I sat down next to a know-it-all couple before this morning’s press and industry screening of Jason Reitman‘s Men, Women & Children. Late 40s, early 50s. A bit aloof and snooty, but I can roll with that. They either knew everything or were curious about everything…chattering away and vibrating with the spirit of journalistic engagement. When I heard her talk about Birdman I asked if she’d seen it locally, and she said she’d just come back from the Venice Film Festival. “Oh.” Anyway, around the hour mark they abandoned the Reitman film. They bolted, scrammed, ducked out like thieves. I’m presuming it wasn’t because one of them had a doctor’s appointment and the other wanted to offer comfort.


Ansel Elgort, Kaitlyn Dever in Jason Reitman’s Men, Women and Children.

I stayed but I’m afraid I agree. After the collapse of Labor Day Reitman needed at least a critical hit, but Men, Women & Children ain’t it. It probably won’t be much of a commercial hit either. It’s an evils-of-the-internet movie…the absorption, the screens, the banality, the sense of drifting, the absence of vitality…except it reflects the banality too well. Is is what it’s lamenting. It’s a relatively empty flick about several distracted, lazy, delusional people sitting around texting each other and talking selfies and surfing porn sites. New title: “Screens, Texts & Aridity of Existence.”

Your empty, passive life is reflected in your empty, passive texting and contemplation of screens, screens and more screens. Is that all there is, Peggy Lee?

M,W & C is similar to two superior films: George Lucas‘s THX 1138 (screens, screens and more screens, a life devoid of anything but data and performance anxiety) and Henry Alex Rubin‘s Disconnect, which opened and fizzled about 16 months ago. But I liked it (“Disconnect Is April Surprise”). It’s about the same subject (everyone’s online, kids in their own realm, parents don’t get it) but it’s far, far better than Reitman’s version. More engaging, better written, has more of a pulse. And Jason Bateman gives a near-great performance as a semi-absentee dad who succumbs to guilt and springs into action to help his son during Act Three.

“There are 40 or 50 ways this movie could have blown it or gotten it wrong in some way, and time after time it gets it right,” I wrote about Disconnect. “I was sitting there in my seat going ‘okay, that worked…that was good…no problem with that one…yup, that was good…solid delivery’…and it just kept going like that. Don’t listen to Variety‘s Guy Lodge — he was in a pissy mood or something. I realize this is a social-concern drama about everyone being out of touch with themselves and those closest to them due to cyber absorption and yaddah yaddah, and I know that sounds like a bit of a groaner but it’s not, trust me.
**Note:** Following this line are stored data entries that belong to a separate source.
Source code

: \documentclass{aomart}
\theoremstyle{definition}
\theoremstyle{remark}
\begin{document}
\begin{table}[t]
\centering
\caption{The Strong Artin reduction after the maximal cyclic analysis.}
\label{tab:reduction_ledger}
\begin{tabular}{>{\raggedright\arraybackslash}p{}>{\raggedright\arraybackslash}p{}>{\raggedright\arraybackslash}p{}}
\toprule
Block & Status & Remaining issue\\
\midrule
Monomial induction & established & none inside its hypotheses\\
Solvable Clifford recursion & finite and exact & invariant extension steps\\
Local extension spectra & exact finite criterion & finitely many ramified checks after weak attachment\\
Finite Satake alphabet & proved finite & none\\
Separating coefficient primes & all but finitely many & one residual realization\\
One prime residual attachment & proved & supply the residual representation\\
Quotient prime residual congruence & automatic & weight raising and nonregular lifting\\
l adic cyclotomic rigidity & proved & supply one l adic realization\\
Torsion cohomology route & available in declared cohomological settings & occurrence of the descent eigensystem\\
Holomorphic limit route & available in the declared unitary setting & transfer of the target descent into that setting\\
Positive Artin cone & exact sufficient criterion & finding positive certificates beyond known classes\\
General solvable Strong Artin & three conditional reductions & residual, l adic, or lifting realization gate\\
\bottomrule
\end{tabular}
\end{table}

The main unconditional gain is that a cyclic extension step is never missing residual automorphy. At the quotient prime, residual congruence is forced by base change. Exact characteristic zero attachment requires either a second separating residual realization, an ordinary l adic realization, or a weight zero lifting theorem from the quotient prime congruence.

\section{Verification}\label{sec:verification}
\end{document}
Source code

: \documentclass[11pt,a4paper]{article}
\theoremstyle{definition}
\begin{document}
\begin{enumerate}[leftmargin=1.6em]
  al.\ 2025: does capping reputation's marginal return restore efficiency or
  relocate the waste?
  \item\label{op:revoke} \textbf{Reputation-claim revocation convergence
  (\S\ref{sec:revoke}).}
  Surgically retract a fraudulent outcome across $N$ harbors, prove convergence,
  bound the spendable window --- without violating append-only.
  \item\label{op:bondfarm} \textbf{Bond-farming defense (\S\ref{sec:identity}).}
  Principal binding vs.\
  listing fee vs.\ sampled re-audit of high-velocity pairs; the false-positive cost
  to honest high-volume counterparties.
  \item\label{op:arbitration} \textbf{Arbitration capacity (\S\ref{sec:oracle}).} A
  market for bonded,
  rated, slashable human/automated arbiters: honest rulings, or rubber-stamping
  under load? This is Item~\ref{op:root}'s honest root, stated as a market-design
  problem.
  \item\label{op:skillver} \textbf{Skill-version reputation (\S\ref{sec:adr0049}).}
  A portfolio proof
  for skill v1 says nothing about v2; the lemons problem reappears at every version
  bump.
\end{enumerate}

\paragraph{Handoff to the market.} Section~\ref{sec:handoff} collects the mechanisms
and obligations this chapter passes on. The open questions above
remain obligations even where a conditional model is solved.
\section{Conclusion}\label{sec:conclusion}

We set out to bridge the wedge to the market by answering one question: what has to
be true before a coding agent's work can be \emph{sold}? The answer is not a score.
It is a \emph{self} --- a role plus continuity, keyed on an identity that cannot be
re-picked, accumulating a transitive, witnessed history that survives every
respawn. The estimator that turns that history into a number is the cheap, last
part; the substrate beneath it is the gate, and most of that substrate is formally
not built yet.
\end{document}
Disconnect works because it delivers in the writing, direction and acting. Andrew Stern‘s screenplay feels credible and compelling and is very finely threaded, always pushed along by believable turns and real-seeming characters behaving in what they believe are their best interests. Rubin’s direction is unforced naturalism par excellence, and the result is a story that always feel right and steady-on-the-tracks — nothing ever feels like a stretch (except perhaps that one moment at the very end when slow-mo kicks in). And the performances are honestly inhabited and true-feeling and just about perfectly rendered.

Jason Bateman is so good as a somewhat distracted and over-worked but essentially decent dad that he is hereby forgiven for having costarred in Identity Thief and as far as I’m concerned has earned himself a ‘get out of jail’ pass for the next two or three years. Also planted and persuasive are Andrea Riseborough as a go-getter TV news reporter, Max Thieriot as a kid who performs on a sex website, Frank Grillo as an ex-cop who works as a cyber security expert, Colin Ford as a kid who, along with a heartless pal, deceives and humiliates a fellow student, Paula Patton and Alexander Skarsgard as marrieds coping with the death of a child but more precisely identity and financial theft, fashion tycoon Marc Jacobs as a sex-site exploiter, Hope Davis as Bateman’s wife and the mother of Ford’s victim and so on.”